Jurisdiction under the UPC



The jurisdiction landscape under the Unified Patent Court (“UPC”) system is set out across a number of legal texts. Practitioners must navigate the interweaving threads of the UPC Agreement (“UPCA”), the recast Brussels Regulation (“BR”)[1], the Lugano Convention (“Lugano”)[2] and Rules of Procedure (“RoP”).[3] In this article, we provide a guide to the fundamentals and sign-post areas where some questions remain.

Does the UPC have jurisdiction at all?

The UPCA provides that the UPC’s international jurisdiction (i.e. its jurisdiction vis-à-vis other adjudicating bodies) is governed by the BR and Lugano (Art 31 UPCA). The former provides that the UPC is a common court to be treated as equivalent to a member state (“MS”) court for jurisdiction purposes (Art 71a(1) BR) and has jurisdiction where the courts of an EU MS which is party to the UPCA would have jurisdiction (Art 71b(1) BR).

To determine if such MS courts would have jurisdiction, one looks to the jurisdiction regime set out in BR. The general rule is that the courts of the territory of the defendant’s domicile have jurisdiction (Art 4 BR). There are, however, several alternative bases for “special jurisdiction” including:

  • place of infringement (Art 7(2));
  • in the case of multiple defendants, the place where one of the defendants is domiciled (subject to certain conditions, Art 8(1));

Thus for example, the UPC has international jurisdiction over an infringement claim against a German company regarding acts in France by virtue of either Germany’s jurisdiction under Art 4 BR or France’s under Art 7(2) BR.

Where validity is disputed, the courts of the MS where the patent is registered have exclusive jurisdiction (BR Art 24(4)), (although this provision stands alongside Art 32(d) UPCA which grants the new court exclusive jurisdiction over the validity of European Patents not opted out of the system, thus it will be interesting to see how the UPC resolves this apparent conflict in parallel proceedings).

Jurisdiction over which types of patent?

The UPC has jurisdiction over disputes regarding European patents with unitary effect, conventional European patents (not opted out) and SPCs issued for products protected by a patent (Art 3 UPCA).

Which type of dispute?

The UPC has exclusive jurisdiction over the broad list of disputes at Art 32 UPCA (including infringement, DNIs, provisional measures, revocation). For these, parties cannot start litigation in national courts of Contracting MS and must go before the UPC, except that during the (initial seven, potentially 14 year) transitional period, patent infringement/revocation actions and SPC declaration of invalidity/infringement actions may still be brought before national courts (Art 83 UPCA).

There is some debate as to whether the UPC has non-exclusive competence regarding matters not expressly listed in Art 32 UPCA (such as FRAND determinations).
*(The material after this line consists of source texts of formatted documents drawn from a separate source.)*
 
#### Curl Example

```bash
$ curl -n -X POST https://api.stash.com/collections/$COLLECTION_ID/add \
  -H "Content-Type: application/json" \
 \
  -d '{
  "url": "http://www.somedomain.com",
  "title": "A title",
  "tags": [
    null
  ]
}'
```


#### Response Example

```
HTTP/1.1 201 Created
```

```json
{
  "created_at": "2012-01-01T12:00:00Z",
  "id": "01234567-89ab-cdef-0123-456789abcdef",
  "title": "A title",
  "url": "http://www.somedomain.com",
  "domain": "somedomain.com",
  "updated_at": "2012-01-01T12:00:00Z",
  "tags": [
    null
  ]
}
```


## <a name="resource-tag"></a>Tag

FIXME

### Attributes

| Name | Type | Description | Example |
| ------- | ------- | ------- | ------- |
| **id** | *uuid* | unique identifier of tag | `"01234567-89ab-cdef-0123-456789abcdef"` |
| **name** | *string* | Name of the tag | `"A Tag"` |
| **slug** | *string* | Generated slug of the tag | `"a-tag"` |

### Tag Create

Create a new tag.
Which division of the UPC has competence?

The UPC comprises a Court of First Instance (“CFI”), Court of Appeal and a Registry. The CFI contains a central division and local/regional divisions.

When doors open on 1 June 2023, the central division seats will be in Paris and Munich. A third seat in Milan will become operational within a year[4]. At the outset 10 Local divisions have their own local divisions (with Germany having four) and there is a regional division (the Nordic Baltic Division) representing Sweden, Latvia, Lithuania and Estonia. The Court of Appeal will be situated in Luxembourg.

Without the agreement of the other side, the division of the CFI in which you must start a claim depends on the cause of action and is prescribed by Arts 32-33 UPCA. Otherwise, the parties may agree to bring any type of action before any division (except claims regarding EPO decisions, which must be before the central division).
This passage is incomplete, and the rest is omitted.